===== Materials provided =====
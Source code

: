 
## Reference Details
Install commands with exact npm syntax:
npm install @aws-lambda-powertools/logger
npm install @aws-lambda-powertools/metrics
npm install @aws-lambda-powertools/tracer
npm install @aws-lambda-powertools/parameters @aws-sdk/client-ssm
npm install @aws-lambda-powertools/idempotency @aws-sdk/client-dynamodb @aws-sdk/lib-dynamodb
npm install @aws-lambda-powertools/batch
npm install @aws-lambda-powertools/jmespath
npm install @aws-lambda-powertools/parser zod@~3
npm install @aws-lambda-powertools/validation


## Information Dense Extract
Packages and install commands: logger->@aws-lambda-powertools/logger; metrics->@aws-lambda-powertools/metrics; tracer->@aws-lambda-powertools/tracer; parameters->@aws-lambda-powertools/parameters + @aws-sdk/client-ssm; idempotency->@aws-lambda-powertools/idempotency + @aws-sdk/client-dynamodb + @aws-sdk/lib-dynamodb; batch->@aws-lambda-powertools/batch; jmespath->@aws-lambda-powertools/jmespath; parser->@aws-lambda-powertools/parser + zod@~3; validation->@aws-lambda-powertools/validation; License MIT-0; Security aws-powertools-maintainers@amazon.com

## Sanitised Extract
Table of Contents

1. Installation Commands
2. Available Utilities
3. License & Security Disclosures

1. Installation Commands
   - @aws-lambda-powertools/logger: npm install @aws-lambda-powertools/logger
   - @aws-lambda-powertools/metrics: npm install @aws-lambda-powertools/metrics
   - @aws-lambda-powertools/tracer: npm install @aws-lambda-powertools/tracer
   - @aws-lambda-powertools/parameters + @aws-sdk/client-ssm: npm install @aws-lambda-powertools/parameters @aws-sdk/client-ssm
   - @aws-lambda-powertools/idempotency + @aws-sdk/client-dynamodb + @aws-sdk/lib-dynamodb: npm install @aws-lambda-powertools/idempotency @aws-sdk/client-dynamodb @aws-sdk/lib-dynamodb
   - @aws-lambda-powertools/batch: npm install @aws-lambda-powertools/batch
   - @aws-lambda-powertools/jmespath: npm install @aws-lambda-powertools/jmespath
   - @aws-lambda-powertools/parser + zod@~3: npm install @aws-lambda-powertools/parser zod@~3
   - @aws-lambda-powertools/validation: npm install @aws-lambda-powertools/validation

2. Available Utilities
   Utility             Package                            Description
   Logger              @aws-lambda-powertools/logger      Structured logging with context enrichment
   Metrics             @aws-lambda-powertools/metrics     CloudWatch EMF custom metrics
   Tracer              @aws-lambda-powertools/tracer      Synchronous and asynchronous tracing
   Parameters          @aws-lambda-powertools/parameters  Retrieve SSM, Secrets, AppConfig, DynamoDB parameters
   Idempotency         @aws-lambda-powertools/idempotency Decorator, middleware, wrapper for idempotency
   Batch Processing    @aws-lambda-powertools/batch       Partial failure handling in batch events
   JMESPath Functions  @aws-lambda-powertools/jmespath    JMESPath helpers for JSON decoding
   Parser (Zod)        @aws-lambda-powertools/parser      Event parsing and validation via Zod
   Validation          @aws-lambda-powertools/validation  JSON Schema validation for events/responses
=====
[Work instructions] Transcribe exactly, and only, the lines from the opening line of the records through the line containing "- @aws-lambda-powertools/tracer: npm".

[Response below]
Source code

: 
## Reference Details
Install commands with exact npm syntax:
npm install @aws-lambda-powertools/logger
npm install @aws-lambda-powertools/metrics
npm install @aws-lambda-powertools/tracer
npm install @aws-lambda-powertools/parameters @aws-sdk/client-ssm
npm install @aws-lambda-powertools/idempotency @aws-sdk/client-dynamodb @aws-sdk/lib-dynamodb
npm install @aws-lambda-powertools/batch
npm install @aws-lambda-powertools/jmespath
npm install @aws-lambda-powertools/parser zod@~3
npm install @aws-lambda-powertools/validation


## Information Dense Extract
Packages and install commands: logger->@aws-lambda-powertools/logger; metrics->@aws-lambda-powertools/metrics; tracer->@aws-lambda-powertools/tracer; parameters->@aws-lambda-powertools/parameters + @aws-sdk/client-ssm; idempotency->@aws-lambda-powertools/idempotency + @aws-sdk/client-dynamodb + @aws-sdk/lib-dynamodb; batch->@aws-lambda-powertools/batch; jmespath->@aws-lambda-powertools/jmespath; parser->@aws-lambda-powertools/parser + zod@~3; validation->@aws-lambda-powertools/validation; License MIT-0; Security aws-powertools-maintainers@amazon.com

## Sanitised Extract
Table of Contents

1. Installation Commands
2. Available Utilities
3. License & Security Disclosures

1. Installation Commands
   - @aws-lambda-powertools/logger: npm install @aws-lambda-powertools/logger
   - @aws-lambda-powertools/metrics: npm install @aws-lambda-powertools/metrics
   - @aws-lambda-powertools/tracer: npm install @aws-lambda-powertools/tracer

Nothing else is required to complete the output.